It’s iconic, but Microsoft wishes it wasn’t. In the 90s it was as core to the Windows experience as Paint and Solitaire, but these days it’s not seen very often.
I’m talking, of course, about the Blue Screen of Death. Younger PC users have no idea how common this panic-inducing screen once was, or what it meant. Whatever you were working on was gone, and your computer needed to restart, something that took ten minutes at the time.
Those of us who remember this try to forget, but it’s hard.
To this day, the Blue Screen is a recognizable symbol of things not working, but why did it exist in the first place? Here’s a little trip down the sketchy part of Memory Lane your parents told you not to visit.
Windows 3.1 didn’t have a blue screen of death: when it totally crashed, you ended up on a black screen. If you were lucky that black screen was the DOS prompt, from which you could launch Windows again. If not, it was time to reset.
There was, however, a blue screen triggerd by pressing Ctrl+Alt+Delete. This would go on to inspire the design of the Blue Screen of Death to come later.
Interestingly, as a blog post by Raymond Chen points out, the text here was written by none other than future CEO Steve Balmer, back when he ran the Systems Division at Microsoft.
It’s hard to overstate how big a deal Windows 95 was: imagine the level of hype surrounding early iPhone models, but for a desktop operating system. People literally lined up outside stores. Yes, the 90s were weird: people were really excited for new features on their desktop. No one, however, was excited for this.
The Blue Screen of Death would show up whenever a program or driver crashed spectacularly. It offered some cryptic information about what caused the problem, then gave somewhat more understandable advice about how users should proceed.
In theory pressing any key would close that program and bring you back to your Windows desktop, but this rarely worked. As a blog post by Raymond Chen points out, early versions of this message stated that “It may be possible to continue normally,” a line later that was later removed for being wildly optimistic.
By the time Windows 2000 came out, Microsoft had expanded on the advice their Blue Screens offered. All mention of potentially returning to your desktop was gone, and users were told to turn their computers off outright. There was also a list of troubleshooting ideas if the problem persists, from scanning for viruses to checking the hard drive for corruption.
Windows XP continued the trend of adding more and more advice to the Blue Screen.
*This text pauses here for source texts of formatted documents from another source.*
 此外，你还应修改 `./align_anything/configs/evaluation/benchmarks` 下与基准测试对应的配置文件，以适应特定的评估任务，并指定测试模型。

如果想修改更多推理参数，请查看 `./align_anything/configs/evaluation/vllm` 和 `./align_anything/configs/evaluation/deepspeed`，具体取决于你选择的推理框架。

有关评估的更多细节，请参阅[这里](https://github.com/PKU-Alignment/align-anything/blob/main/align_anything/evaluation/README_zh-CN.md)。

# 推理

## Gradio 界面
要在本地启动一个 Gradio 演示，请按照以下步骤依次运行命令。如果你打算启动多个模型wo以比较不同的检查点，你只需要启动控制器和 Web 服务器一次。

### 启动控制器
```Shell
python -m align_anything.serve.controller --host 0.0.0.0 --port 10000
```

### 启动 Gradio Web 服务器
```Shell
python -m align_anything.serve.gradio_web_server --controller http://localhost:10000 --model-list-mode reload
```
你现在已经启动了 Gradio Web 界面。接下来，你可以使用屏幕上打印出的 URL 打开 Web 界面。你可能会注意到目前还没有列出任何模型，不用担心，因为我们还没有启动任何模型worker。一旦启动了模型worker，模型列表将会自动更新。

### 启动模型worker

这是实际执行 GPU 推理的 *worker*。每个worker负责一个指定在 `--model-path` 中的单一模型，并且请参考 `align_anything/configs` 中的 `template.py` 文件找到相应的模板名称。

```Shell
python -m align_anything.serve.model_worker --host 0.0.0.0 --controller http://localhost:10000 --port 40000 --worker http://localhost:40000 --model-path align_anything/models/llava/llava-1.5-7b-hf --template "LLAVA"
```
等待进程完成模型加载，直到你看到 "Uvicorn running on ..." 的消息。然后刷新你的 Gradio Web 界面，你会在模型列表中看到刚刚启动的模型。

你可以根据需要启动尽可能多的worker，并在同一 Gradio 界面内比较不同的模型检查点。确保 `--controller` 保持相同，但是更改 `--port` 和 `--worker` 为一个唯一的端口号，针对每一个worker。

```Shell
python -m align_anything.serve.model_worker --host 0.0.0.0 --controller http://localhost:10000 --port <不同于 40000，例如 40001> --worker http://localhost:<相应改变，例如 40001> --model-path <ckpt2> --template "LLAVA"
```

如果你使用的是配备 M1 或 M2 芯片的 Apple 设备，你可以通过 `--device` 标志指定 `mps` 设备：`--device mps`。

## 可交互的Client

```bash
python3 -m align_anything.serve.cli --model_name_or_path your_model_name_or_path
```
The information about which program caused the problem was still cryptic, but at least gave you some codes you could Google in an attempt to fix the problem. The rest of the screen was filled with all sorts of advice. Users were still told to turn off their computers, but then told to check that all software is properly installed and given a bunch more troubleshooting ideas.
The Blue Screen didn’t change much for Vista, though it did become more common. Windows 7 reduced how often you saw such screens, but also didn’t really change how it looked.
Windows 8 changed Blue Screens entirely. The text-only Terminal look was gone, replaced by modern system fonts, and a huge ASCII sad face was added. Most notably, almost all information about what actually caused the crash is gone, as is the advice for potentially solving the problem.
This isn’t as much of an issue as it once was, because Blue Screens aren’t nearly as common as they were back in the day. You can find out why your PC crashed by checking the logs or using third party software that compiles the information.
Windows 10 keeps this same look today.
Microsoft wishes it wasn’t so, but to this day the Blue Screen of Death remains a symbol of Windows. This has inspired what is perhaps the greatest office prank of all time: the Blue Screen of Death screensaver. Offered by Sysinternals (which Microsoft later acquired) this screensaver makes any computer look crashed until you press a key or move the mouse. It’s hilarious.
There’s also a nod to the Blue Screen of Death in macOS. Every PC on the network in Finder uses this icon:
You really have to zoom in to see it, but it’s there, and has been for over a decade. Is this petty, hilarious, or both?